Protesters, fair officials tangle over rodeo issue

Police intervene to stop videotaping of inside arena

Monday, July 20, 1998

Kane County Chronicle

By Deborah Niemann

St. Charles – What was expected to be a 10-hour protest at the Kane County Fair lasted less than three hours on Route 38.

Animal rights activists arrived at the fair two hours later than expected, and initially, they attempted to videotape the rodeo from outside the arena fence.

As they began erecting a pole to raise the video camera above the crowd, fair officials and St. Charles police intervened. Ken Kaergaad, director of the Kane County Fair Association, told the protester they could not videotape the rodeo.

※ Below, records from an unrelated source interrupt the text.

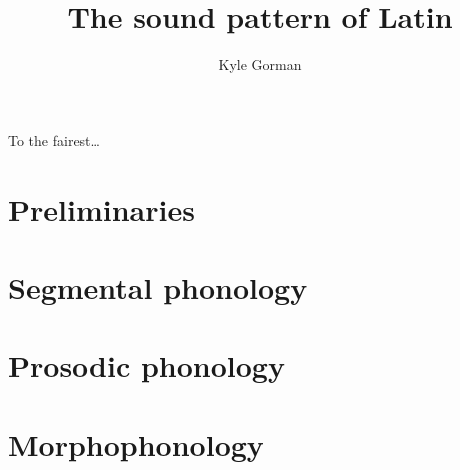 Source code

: \documentclass[draft,12pt]{book}
\title{The sound pattern of {Latin}}
\author{Kyle Gorman}
\date{}
\newenvironment{dedication}%
{\thispagestyle{empty}\cleardoublepage\thispagestyle{empty}\vspace*{\stretch{1}}\hfill\begin{minipage}[t]{0.66\textwidth}\raggedright}%
{\end{minipage}\vspace*{\stretch{3}}\clearpage\thispagestyle{empty}}
\begin{document}
\frontmatter
\maketitle
\begin{dedication}
To the fairest\ldots{}
\end{dedication}
\tableofcontents


\mainmatter
\part{Preliminaries}


\part{Segmental phonology}


\part{Prosodic phonology}



\part{Morphophonology}




\appendix



\backmatter


\end{document}
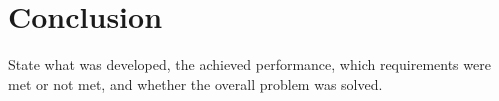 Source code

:\section{Conclusion}

State what was developed,
the achieved performance, which requirements were met or not met, 
and whether the overall problem was solved.  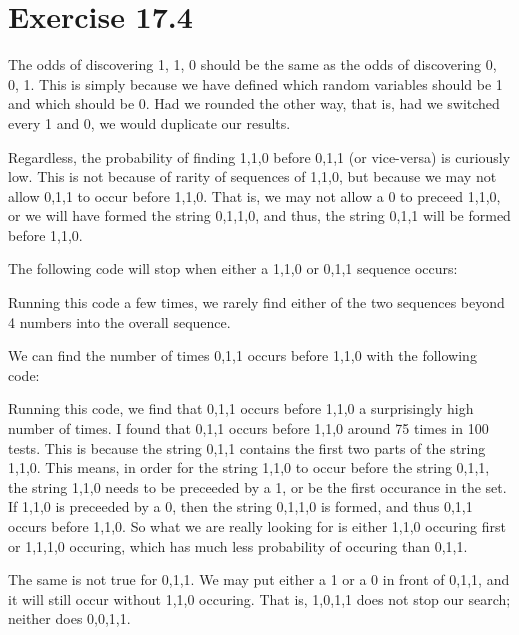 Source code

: \documentclass[11pt]{article}
\begin{document}
\section*{Exercise 17.4}

The odds of discovering 1, 1, 0 should be the same as the odds of discovering
0, 0, 1. This is simply because we have defined which random variables should be
1 and which should be 0. Had we rounded the other way, that is, had we switched
every 1 and 0, we would duplicate our results.

Regardless, the probability of finding 1,1,0 before 0,1,1 (or vice-versa) is 
curiously low. This is not because of rarity of sequences of 1,1,0, but because
we may not allow 0,1,1 to occur before 1,1,0. That is, we may not
allow a 0 to preceed 1,1,0, or we will have formed the string 
0,1,1,0, and thus, the string 0,1,1 will be formed before 1,1,0.

The following code will stop when either a 1,1,0 or 0,1,1 sequence occurs:


Running this code a few times, we rarely find either of the two sequences beyond
4 numbers into the overall sequence.

\pagebreak

We can find the number of times 0,1,1 occurs before 1,1,0 with the following code:


Running this code, we find that 0,1,1 occurs before 1,1,0 a surprisingly 
high number of times. I found that 0,1,1 occurs before 1,1,0 around 
75 times in 100 tests. This is because the string 0,1,1 contains the
first two parts of the string 1,1,0. This means, in order for the 
string 1,1,0 to occur before the string 0,1,1, the string 1,1,0 needs
to be preceeded by a 1, or be the first occurance in the set. If 
1,1,0 is preceeded by a 0, then the string 0,1,1,0 is formed, and
thus 0,1,1 occurs before 1,1,0. So what we are really looking for
is either 1,1,0 occuring first or 1,1,1,0 occuring, which has much
less probability of occuring than 0,1,1. 

The same is not true for 0,1,1. We may put either a 1 or a 0 in front
of 0,1,1, and it will still occur without 1,1,0 occuring. That is,
1,0,1,1  does not stop our search; neither does 0,0,1,1.
\end{document}
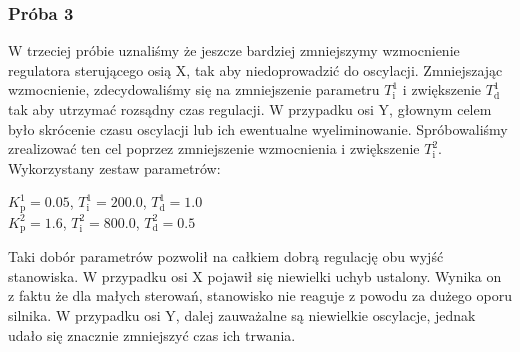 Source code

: 
\subsubsection{Próba 3}
W trzeciej próbie uznaliśmy że jeszcze bardziej zmniejszymy wzmocnienie regulatora sterującego osią X, tak 
aby niedoprowadzić do oscylacji. Zmniejszając wzmocnienie, zdecydowaliśmy się na zmniejszenie parametru 
$T^{\num{1}}_{\mathrm{i}}$ i zwiększenie $T^{\num{1}}_{\mathrm{d}}$ tak aby utrzymać rozsądny czas regulacji.
W przypadku osi Y, głownym celem było skrócenie czasu oscylacji lub ich ewentualne wyeliminowanie. Spróbowaliśmy 
zrealizować ten cel poprzez zmniejszenie wzmocnienia i zwiększenie $T^{\num{2}}_{\mathrm{i}}$.\\

Wykorzystany zestaw parametrów:

\begin{center}
    $K^{\num{1}}_{\mathrm{p}} = \num{0.05}$, $T^{\num{1}}_{\mathrm{i}} = \num{200.0}$, $T^{\num{1}}_{\mathrm{d}} = \num{1.0}$ \\
    $K^{\num{2}}_{\mathrm{p}} = \num{1.6}$, $T^{\num{2}}_{\mathrm{i}} = \num{800.0}$, $T^{\num{2}}_{\mathrm{d}} = \num{0.5}$ \\
\end{center}
\vspace{1cm}

Taki dobór parametrów pozwolił na całkiem dobrą regulację obu wyjść stanowiska. W przypadku osi X
pojawił się niewielki uchyb ustalony. Wynika on z faktu że dla małych sterowań, stanowisko nie reaguje
z powodu za dużego oporu silnika. W przypadku osi Y, dalej zauważalne są niewielkie oscylacje, jednak 
udało się znacznie zmniejszyć czas ich trwania.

Armed with multiple copies of a letter from the Kane County Fair Association, activist Steve Hindi insisted he had a right to videotape the rodeo from outside the arena. The letter from Fair president Larry Breon said no recording equipment of any kind would be allowed in the arena area.

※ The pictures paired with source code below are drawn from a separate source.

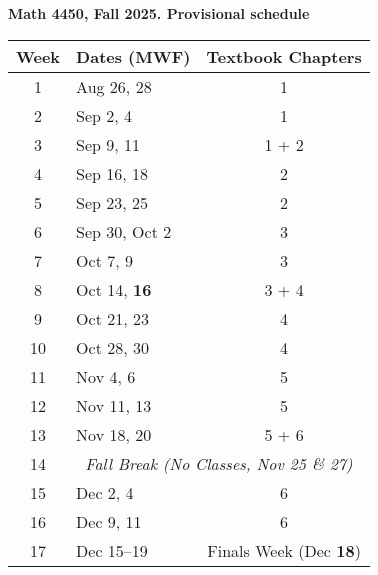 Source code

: \documentclass[11pt]{article}\usepackage[]{graphicx}\usepackage[]{xcolor}
\begin{document}
\rule{0mm}{2mm}

\vspace{-20mm}


\begin{center}\bf\Large
Math 4450, Fall 2025. Provisional schedule \\
\end{center}

\begin{longtable}{|c|l|c|}
\hline
\textbf{Week} & \textbf{Dates (MWF)} & \textbf{Textbook Chapters} \\
\hline
\endhead

1 & Aug 26, 28     & 1\\\hline
2 & Sep 2, 4       & 1\\\hline
3 & Sep 9, 11      & 1 + 2\\\hline
4 & Sep 16, 18     & 2 \\\hline
5 & Sep 23, 25     & 2 \\\hline
6 & Sep 30, Oct 2  & 3 \\\hline
7 & Oct 7, 9       & 3 \\\hline
8 & Oct 14, {\color{blue} \textbf{16}} & 3 + 4\\\hline
9 & Oct 21, 23     &  4 \\\hline
10 & Oct 28, 30    &  4 \\\hline
11 & Nov 4, 6      &  5 \\\hline
12 & Nov 11, 13    &  5 \\\hline
13 & Nov 18, 20    &  5 + 6\\\hline
14 & \multicolumn{2}{|c|}{\textit{Fall Break (No Classes, Nov 25 \& 27)}} \\\hline
15 & Dec 2, 4      &  6 \\\hline
16 & Dec 9, 11     &  6 \\\hline
17 & Dec 15--19 & Finals Week ({\color{blue}Dec \textbf{18}}) \\ \hline

\end{longtable}
\end{document}
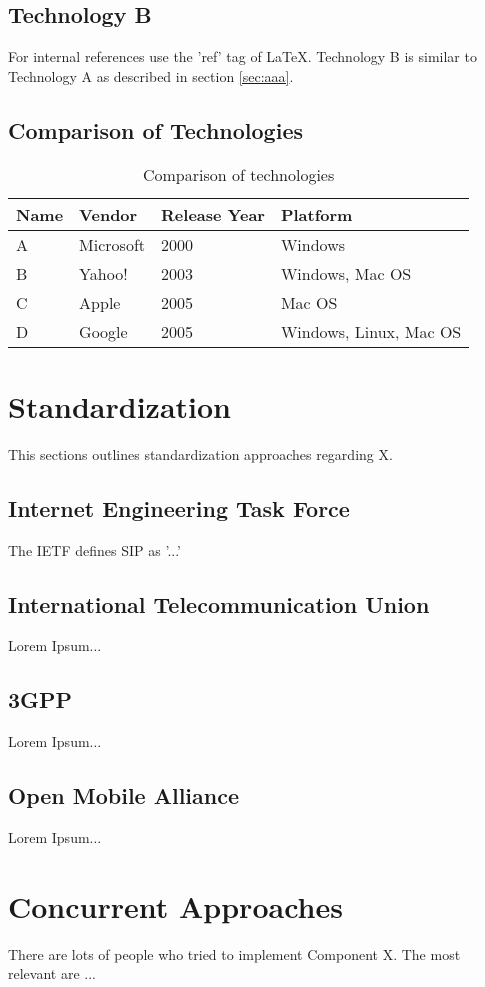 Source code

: \subsection{Technology B\label{sec:bbb}}

For internal references use the 'ref' tag of LaTeX. Technology B is similar to Technology A as described in section \ref{sec:aaa}.

\newpage

\subsection{Comparison of Technologies\label{sec:comp}}

\begin{table}[htb]
\centering
\begin{tabular}[t]{|l|l|l|l|}
\hline
Name & Vendor & Release Year & Platform \\
\hline
\hline
A & Microsoft & 2000 & Windows \\
\hline
B & Yahoo! & 2003 & Windows, Mac OS \\
\hline
C & Apple & 2005 & Mac OS \\
\hline
D & Google & 2005 & Windows, Linux, Mac OS \\
\hline
\end{tabular}
\caption{Comparison of technologies}
\label{tab:enghistory}
\end{table}

\section{Standardization \label{sec:standard}}

This sections outlines standardization approaches regarding X.

\subsection{Internet Engineering Task Force\label{sec:ietf}}

The IETF defines SIP as '...' \cite{rfcsip}

\subsection{International Telecommunication Union\label{sec:itu}}

Lorem Ipsum...

\subsection{3GPP\label{sec:3gpp}}

Lorem Ipsum...

\subsection{Open Mobile Alliance\label{sec:oma}}

Lorem Ipsum...

\section{Concurrent Approaches \label{sec:summ}}

There are lots of people who tried to implement Component X. The most relevant are ...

When Kaergaad said taping would not be allowed from outside the arena, Hindi said, "The fair association is a bunch of liars – is that what you are telling me?"

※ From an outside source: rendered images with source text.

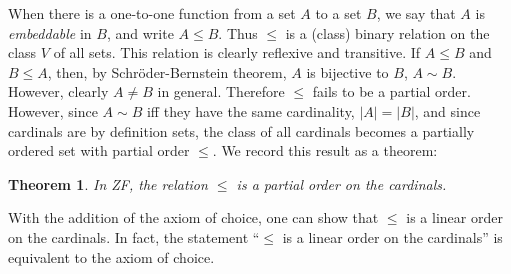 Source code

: \documentclass[12pt]{article}
\newtheorem{thm}{Theorem}
\begin{document}
When there is a one-to-one function from a set $A$ to a set $B$, we say that $A$ is \emph{embeddable} in $B$, and write $A \le B$.  Thus $\le$ is a (class) binary relation on the class $V$ of all sets.  This relation is clearly reflexive and transitive.  If $A\le B$ and $B\le A$, then, by Schr\"oder-Bernstein theorem, $A$ is bijective to $B$, $A\sim B$.  However, clearly $A\ne B$ in general.  Therefore $\le$ fails to be a partial order.  However, since $A\sim B$ iff they have the same cardinality, $|A|=|B|$, and since cardinals are by definition sets, the class of all cardinals becomes a partially ordered set with partial order $\le$.  We record this result as a theorem:

\begin{thm} In ZF, the relation $\le$ is a partial order on the cardinals. \end{thm}

With the addition of the axiom of choice, one can show that $\le$ is a linear order on the cardinals.  In fact, the statement ``$\le$ is a linear order on the cardinals'' is equivalent to the axiom of choice.
\end{document}
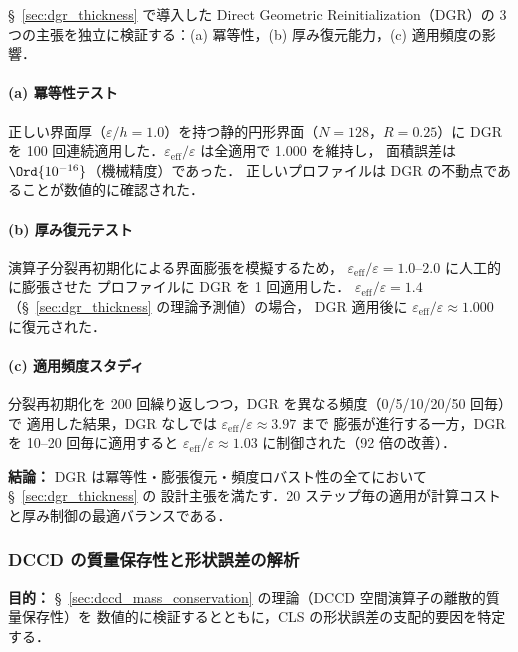 §~\ref{sec:dgr_thickness} で導入した Direct Geometric Reinitialization（DGR）の
3 つの主張を独立に検証する：(a) 冪等性，(b) 厚み復元能力，(c) 適用頻度の影響．

\paragraph{(a) 冪等性テスト}
正しい界面厚（$\varepsilon/h = 1.0$）を持つ静的円形界面（$N = 128$，$R = 0.25$）に
DGR を 100 回連続適用した．$\varepsilon_{\mathrm{eff}}/\varepsilon$ は全適用で 1.000 を維持し，
面積誤差は $\Ord{10^{-16}}$（機械精度）であった．
正しいプロファイルは DGR の不動点であることが数値的に確認された．

\paragraph{(b) 厚み復元テスト}
演算子分裂再初期化による界面膨張を模擬するため，
$\varepsilon_{\mathrm{eff}}/\varepsilon = 1.0$--$2.0$ に人工的に膨張させた
プロファイルに DGR を 1 回適用した．
$\varepsilon_{\mathrm{eff}}/\varepsilon = 1.4$（§~\ref{sec:dgr_thickness} の理論予測値）の場合，
DGR 適用後に $\varepsilon_{\mathrm{eff}}/\varepsilon \approx 1.000$ に復元された．

\paragraph{(c) 適用頻度スタディ}
分裂再初期化を 200 回繰り返しつつ，DGR を異なる頻度（0/5/10/20/50 回毎）で
適用した結果，DGR なしでは $\varepsilon_{\mathrm{eff}}/\varepsilon \approx 3.97$ まで
膨張が進行する一方，DGR を 10--20 回毎に適用すると
$\varepsilon_{\mathrm{eff}}/\varepsilon \approx 1.03$ に制御された（92 倍の改善）．

\noindent\textbf{結論：}
DGR は冪等性・膨張復元・頻度ロバスト性の全てにおいて §~\ref{sec:dgr_thickness} の
設計主張を満たす．20 ステップ毎の適用が計算コストと厚み制御の最適バランスである．

\subsubsection{DCCD の質量保存性と形状誤差の解析}
\label{sec:verify_dccd_conservation}

\noindent\textbf{目的：}
§~\ref{sec:dccd_mass_conservation} の理論（DCCD 空間演算子の離散的質量保存性）を
数値的に検証するとともに，CLS の形状誤差の支配的要因を特定する．

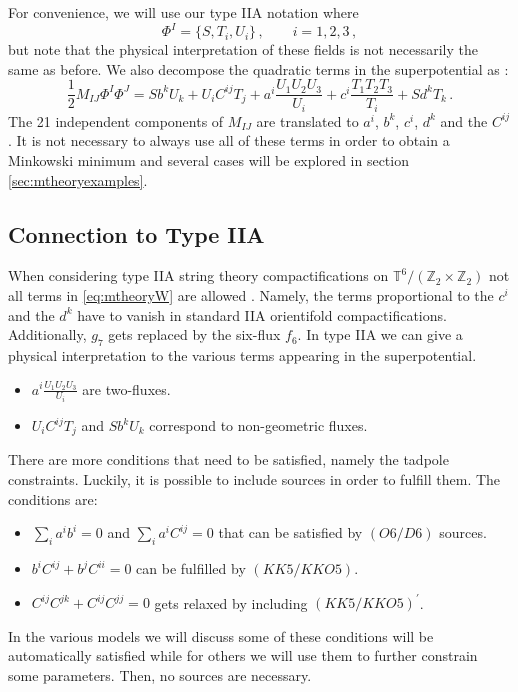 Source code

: \documentclass[12pt]{report}
\newcommand{\be}{\begin{equation}}
\newcommand{\ee}{\end{equation}}
\begin{document}
For convenience, we will use our type IIA notation where
\be 
\Phi^I = \{S,T_i,U_i\}\,,\qquad i=1,2,3\,,
\ee
but note that the physical interpretation of these fields is not necessarily the same as before. We also decompose the quadratic terms in the superpotential as \cite{Derendinger:2014wwa}:
\be 
\label{eq:mtheoryW}
\frac{1}{2} M_{IJ} \Phi^I \Phi^J = S b^k U_k + U_i C^{ij} T_j + a^i \frac{U_1 U_2 U_3}{U_i} + c^i \frac{T_1 T_2 T_3}{T_i} + S d^k T_k\,.
\ee
The 21 independent components of $M_{IJ}$ are translated to $a^i$, $b^k$, $c^i$, $d^k$ and the $C^{ij}$. It is not necessary to always use all of these terms in order to obtain a Minkowski minimum and several cases will be explored in section \ref{sec:mtheoryexamples}. 

\subsection{Connection to Type IIA}
\label{sec:IIAconn}
When considering type IIA string theory compactifications on $\mathbb{T}^6/(\mathbb{Z}_2 \times \mathbb{Z}_2)$ not all terms in \ref{eq:mtheoryW} are allowed \cite{Derendinger:2014wwa,Blaback:2018hdo,Villadoro:2007yq}. Namely, the terms proportional to the $c^i$ and the $d^k$ have to vanish in standard IIA orientifold compactifications. Additionally, $g_7$ gets replaced by the six-flux $f_6$. In type IIA  we can give a physical interpretation to the various terms appearing in the superpotential. 
\begin{itemize}
\item $a^i \frac{U_1 U_2 U_3}{U_i}$ are two-fluxes.
\item $U_i C^{ij} T_j$ and $S b^k U_k$ correspond to non-geometric fluxes.
\end{itemize}
There are more conditions that need to be satisfied, namely the tadpole constraints. Luckily, it is possible to include sources in order to fulfill them. The conditions are:
\begin{itemize}
\item $\sum_i a^i b^i = 0$ and $\sum_i a^i C^{ij} = 0$ that can be satisfied by $(O6/D6)$ sources.
\item $b^i C^{ij} + b^j C^{ii} = 0$ can be fulfilled by $(KK5/KKO5)$.
\item $C^{ij}C^{jk} + C^{ij} C^{jj} = 0$ gets relaxed by including $(KK5/KKO5)^\prime$.
\end{itemize}
In the various models we will discuss some of these conditions will be automatically satisfied while for others we will use them to further constrain some parameters. Then, no sources are necessary. 
\end{document}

Kaergaad also asked the three men to leave the arena because the Fair Association had decided protesting would only be allowed in an area that had been roped off next to Gate 1, although Hindi argued they had a right to remain there because they were not protesting.

St. Charles police officers intervened and told the activists they would have to leave because the fairgrounds is private property, and as such, fair officials have a right to ask anyone to leave.

Hindi as his associate Greg Campbell accused the police of being in collusion with the Fair Association and threatened to sue the police department.

Campbell encouraged reporters to ask the police who was paying for their overtime. Although he said police were being paid by the Fair Association, Deputy Chief Don Shaw said officers were being paid out of the regular operating budget.

"We just want to preserve the peace here and prevent any problems between people visiting the fair and the protesters," Shaw said. "The officers are paid by the city of St. Charles. I'm pretty vehement about that."

Although the activists gave up on videotaping the rodeo, they did pull out a large banner and three bull horns to stage a protest on Route 38, which is public property. Hindi refused to use the area roped off by the Fair Association, saying, "I am not a cow."

The banner read, "Stop the cruelty" in red letters with large, red drops falling off the letters. Protesters stood at the Route 38 entrance to the fairgrounds and shouted messages, such as, "Rodeos are un-American" and "Do not support the rodeo."

Maryann Gates, an activist who is also a vegetarian, shouted to fairgoers, "The animals are abused for your entertainment."

The protesters also were handing out literature they said dispels myths about rodeos, including, "The rodeo animals are wild and naturally buck."

According to their literature, "In order to get these animals to buck, rodeo participants must resort to shocking, using sharp prods and tying tight flank straps around the animals' sensitive abdomen. Additionally, the rider wears spurs on his boots and must continually spur the animal's sides in order to get the animal to continue bucking."

Hindi said the protest was ended early because the Chicago Animal Rights Coalition members decided to attend the 7 p.m. rodeo to see if the animals were being abused.

Although he had been assured by fair officials the animals would be treated humanly, Hindi said he and other activists saw animals being shocked in the chutes.

He said due to his group's protest and its lawsuit against the Wauconda rodeo, attendance there has dropped by 50 percent in the last three years. His goal is to raise the consciousness of people so they will boycott rodeos.

Tom Carney, 16, of Elburn disagrees with Hindi. He was showing his horse in the 4-H competition and was helping out with the rodeo Saturday.

Carney said cattle prods are not used to shock animals during the rodeo, and it is necessary to twist a bull's tail in order to get them to move because they are very stubborn animals. He also said twisting a bull's tail and using a cattle prod does not hurt the animal.

Although not all fairgoers agreed with Hindi's message, most agreed the protesters had a right to voice their opinion.

"It's their prerogative to protest," said Bill Burns of Wheaton. "We just came for the fair, but I support their efforts."

"I don't think it is that cruel," said Jeff Bodnar of Sugar Grove. "They're entitled to their own opinion. If they want to stand in the hot sun, it's their call."

Hindi said that his group prefers not to protest, however, because the Fair Association will not let them videotape the rodeo, he promised to be back next year with a larger group.

"Next year, we'll have protesters up and down Randall and Route 38," he said.